Erstens gab es unter den Vampiren New Yorks niemanden, der dem Fürst das Wasser reichen und es wagen konnte, den Kampf mit ihm aufzunehmen. Zweitens hatte es in letzter Zeit nicht die geringsten Anzeichen dafür gegeben, dass es innerhalb des New Yorker Imperiums irgendwelche Bestrebungen in diese Richtung gab. Chase war eigentlich sicher, dass er davon erfahren hätte. Von dem flächendeckend ausgebauten Informanten-Netz des Fürsten ganz abgesehen, der sicherlich in jeder Hinsicht einer der bestinformierten Persönlichkeiten in New York City war. Ybanez schwebte über die Container hinweg, erreichte schließlich die andere Seite der Halle, wo sich das große Haupttor befand. Das spärliche Licht, das durch die hohen Fenster hereinfiel, beschien sein Gesicht. Suchend ließ er den Blick schweifen. Seine Nasenflügel bebten. Erneut setzte er zu einem Rundflug durch die Halle an. Chase war sich über die Taktik vollkommen im Klaren, die sein Gegner anwenden würde. Zunächst eine Garbe mit der Uzi, die ihn schwächen und zu Boden werfen würde. Dann der Schuss mit der Armbrust, der Chase' vampirischer Existenz ein Ende setzen und ihn zu einem Haufen grauen Staubes verwandeln würde. Chase überlegte einen Augenblick lang, ob er sein Hiebmesser als Wurfgegenstand verwenden sollte, sobald der Koloss nahe genug an ihn herankam.

Aber er verwarf den Gedanken wieder.

Ein besonders geschickter Werfer war er nämlich nicht. Und außerdem hatte er dann nur einen einzigen Versuch, der selbst dann, wenn er traf, kaum zur Kampfunfähigkeit des Dicken führte.

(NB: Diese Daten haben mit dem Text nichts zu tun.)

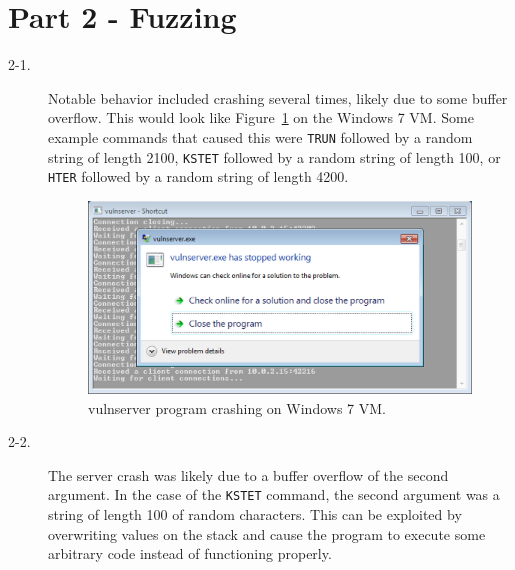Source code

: \documentclass[11pt]{article}
\begin{document}
\section*{Part 2 - Fuzzing}
\begin{description}
  \item[2-1.] Notable behavior included crashing several times, likely due to some buffer overflow. This would look like
    Figure~\ref{fig:crash} on the Windows 7 VM. Some example commands that caused this were \verb|TRUN| followed by a random
    string of length 2100, \verb|KSTET| followed by a random string of length 100, or \verb|HTER| followed by a random string
    of length 4200.
    \begin{figure}[htbp]
      \centering
      \includegraphics[width=1\linewidth]{./crash.png}
      \caption{vulnserver program crashing on Windows 7 VM.}
      \label{fig:crash}
    \end{figure}
  \item[2-2.] The server crash was likely due to a buffer overflow of the second argument. In the case of the \verb|KSTET|
    command, the second argument was a string of length 100 of random characters. This can be exploited by overwriting values
    on the stack and cause the program to execute some arbitrary code instead of functioning properly.
\end{description}
\end{document}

Im Tiefflug schwebte der Koloss über die Container. Er hatte ein ziemlich hohes Tempo dabei drauf. Nur Zentimeter waren seine schlaff herunterhängenden Füße dabei von der Oberseite der Container entfernt. Soweit Chase wusste, hatte Ybanez seine Füße schon zu Lebzeiten nicht gerne benutzt.

Chase verharrte in seiner Deckung.

Der massige Körper von Ybanez verschwand hinter den Containern. Chase erwartete, ihn ein paar Augenblicke später erneut einem düsteren Schatten gleich daherschweben zu sehen wie ein Raubvogel auf Beutefang. Aber das war nicht der Fall.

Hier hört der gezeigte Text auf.